▸ **Task**:
From the line containing "Once it's running" to the line containing "4. open github.com" in the entries below, reproduce every line exactly, ends included. Nothing else belongs in the copy, and no pictures.

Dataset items
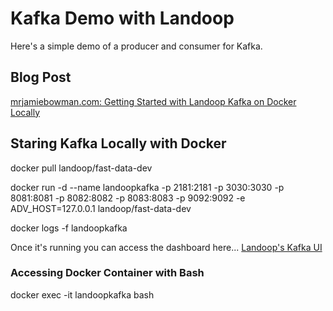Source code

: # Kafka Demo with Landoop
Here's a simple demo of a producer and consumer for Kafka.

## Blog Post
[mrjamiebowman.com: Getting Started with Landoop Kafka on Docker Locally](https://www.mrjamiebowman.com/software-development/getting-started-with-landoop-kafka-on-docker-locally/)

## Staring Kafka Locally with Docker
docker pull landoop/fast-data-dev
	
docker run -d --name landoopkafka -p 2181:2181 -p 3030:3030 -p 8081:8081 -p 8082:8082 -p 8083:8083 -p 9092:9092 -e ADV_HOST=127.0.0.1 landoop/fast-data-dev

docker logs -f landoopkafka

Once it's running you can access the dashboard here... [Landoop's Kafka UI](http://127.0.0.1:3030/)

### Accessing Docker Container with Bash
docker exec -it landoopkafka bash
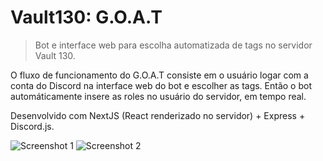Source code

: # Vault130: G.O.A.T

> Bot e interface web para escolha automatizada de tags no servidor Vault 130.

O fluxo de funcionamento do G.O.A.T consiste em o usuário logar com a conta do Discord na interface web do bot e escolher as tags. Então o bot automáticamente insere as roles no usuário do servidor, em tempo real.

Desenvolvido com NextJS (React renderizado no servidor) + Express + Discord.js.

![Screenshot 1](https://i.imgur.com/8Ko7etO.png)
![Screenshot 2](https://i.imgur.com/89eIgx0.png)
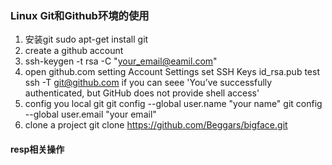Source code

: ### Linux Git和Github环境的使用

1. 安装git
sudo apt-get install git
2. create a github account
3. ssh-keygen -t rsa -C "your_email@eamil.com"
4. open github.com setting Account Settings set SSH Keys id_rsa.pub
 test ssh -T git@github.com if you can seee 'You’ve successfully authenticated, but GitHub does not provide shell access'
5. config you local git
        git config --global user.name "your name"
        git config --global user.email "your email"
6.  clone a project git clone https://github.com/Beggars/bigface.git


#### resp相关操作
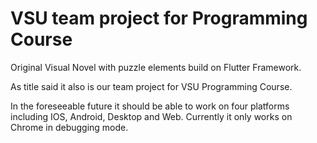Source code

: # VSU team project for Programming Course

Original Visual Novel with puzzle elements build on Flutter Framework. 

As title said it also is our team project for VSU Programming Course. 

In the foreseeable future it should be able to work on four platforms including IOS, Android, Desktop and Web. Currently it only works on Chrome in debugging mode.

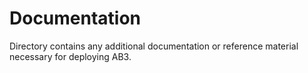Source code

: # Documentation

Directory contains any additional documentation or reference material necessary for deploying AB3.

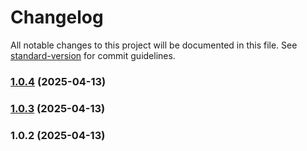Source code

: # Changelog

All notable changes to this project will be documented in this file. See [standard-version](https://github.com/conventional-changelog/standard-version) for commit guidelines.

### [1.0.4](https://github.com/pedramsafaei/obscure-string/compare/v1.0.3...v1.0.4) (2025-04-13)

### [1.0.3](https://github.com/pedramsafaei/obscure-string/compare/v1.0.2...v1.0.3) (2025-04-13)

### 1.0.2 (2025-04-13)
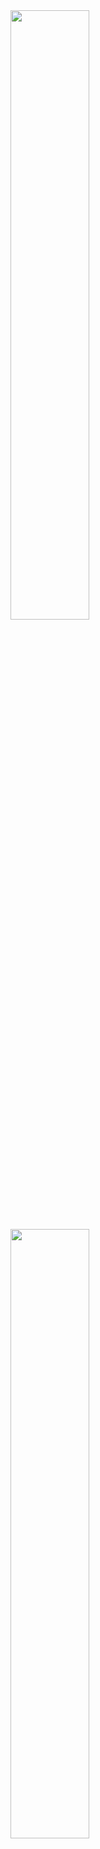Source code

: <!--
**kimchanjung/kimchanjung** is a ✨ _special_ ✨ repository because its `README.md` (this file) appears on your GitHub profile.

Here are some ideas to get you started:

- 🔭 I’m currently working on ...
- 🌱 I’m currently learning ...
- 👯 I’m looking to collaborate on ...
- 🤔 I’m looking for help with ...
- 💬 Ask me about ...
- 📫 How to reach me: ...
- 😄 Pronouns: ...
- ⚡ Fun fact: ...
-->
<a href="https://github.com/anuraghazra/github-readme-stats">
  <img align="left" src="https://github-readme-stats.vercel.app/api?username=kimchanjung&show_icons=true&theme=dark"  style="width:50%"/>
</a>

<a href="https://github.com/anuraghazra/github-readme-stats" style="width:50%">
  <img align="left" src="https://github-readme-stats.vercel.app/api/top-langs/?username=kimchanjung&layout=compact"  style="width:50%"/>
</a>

---

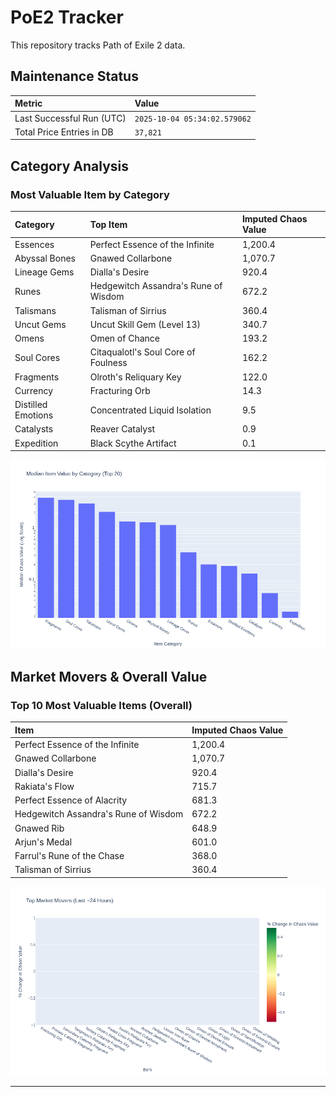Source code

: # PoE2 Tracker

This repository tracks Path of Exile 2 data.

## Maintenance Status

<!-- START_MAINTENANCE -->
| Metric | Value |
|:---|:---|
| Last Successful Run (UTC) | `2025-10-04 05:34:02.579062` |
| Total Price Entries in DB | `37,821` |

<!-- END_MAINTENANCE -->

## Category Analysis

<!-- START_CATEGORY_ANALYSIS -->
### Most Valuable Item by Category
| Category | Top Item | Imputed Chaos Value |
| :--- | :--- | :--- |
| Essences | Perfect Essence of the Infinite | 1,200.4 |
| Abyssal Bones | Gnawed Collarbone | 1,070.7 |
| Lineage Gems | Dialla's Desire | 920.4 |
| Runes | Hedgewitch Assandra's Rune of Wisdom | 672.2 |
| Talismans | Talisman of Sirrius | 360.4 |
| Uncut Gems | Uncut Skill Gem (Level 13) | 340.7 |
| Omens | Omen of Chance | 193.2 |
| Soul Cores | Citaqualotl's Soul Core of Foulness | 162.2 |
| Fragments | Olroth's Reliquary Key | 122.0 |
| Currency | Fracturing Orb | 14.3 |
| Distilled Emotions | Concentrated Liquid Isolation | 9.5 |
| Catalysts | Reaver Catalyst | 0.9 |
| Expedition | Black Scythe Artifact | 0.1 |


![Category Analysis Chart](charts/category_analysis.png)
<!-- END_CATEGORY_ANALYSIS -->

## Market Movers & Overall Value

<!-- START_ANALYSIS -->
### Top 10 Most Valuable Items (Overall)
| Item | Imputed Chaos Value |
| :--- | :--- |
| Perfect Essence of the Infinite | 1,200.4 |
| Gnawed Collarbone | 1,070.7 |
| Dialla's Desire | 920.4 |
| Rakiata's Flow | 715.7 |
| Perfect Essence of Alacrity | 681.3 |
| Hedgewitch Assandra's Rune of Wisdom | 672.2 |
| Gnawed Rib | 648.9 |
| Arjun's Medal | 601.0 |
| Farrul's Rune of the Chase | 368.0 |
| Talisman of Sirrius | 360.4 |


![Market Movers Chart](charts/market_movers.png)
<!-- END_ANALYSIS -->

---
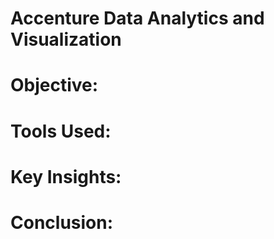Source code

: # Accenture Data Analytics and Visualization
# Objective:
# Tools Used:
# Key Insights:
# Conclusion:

▸ **Task output**:
Once it's running you can access the dashboard here... [Landoop's Kafka UI](http://127.0.0.1:3030/)

### Accessing Docker Container with Bash
docker exec -it landoopkafka bash
Source code

: # Vault130: G.O.A.T

> Bot e interface web para escolha automatizada de tags no servidor Vault 130.

O fluxo de funcionamento do G.O.A.T consiste em o usuário logar com a conta do Discord na interface web do bot e escolher as tags. Então o bot automáticamente insere as roles no usuário do servidor, em tempo real.

Desenvolvido com NextJS (React renderizado no servidor) + Express + Discord.js.

![Screenshot 1](https://i.imgur.com/8Ko7etO.png)
![Screenshot 2](https://i.imgur.com/89eIgx0.png)
Source code

: ### Linux Git和Github环境的使用

1. 安装git
sudo apt-get install git
2. create a github account
3. ssh-keygen -t rsa -C "your_email@eamil.com"
4. open github.com setting Account Settings set SSH Keys id_rsa.pub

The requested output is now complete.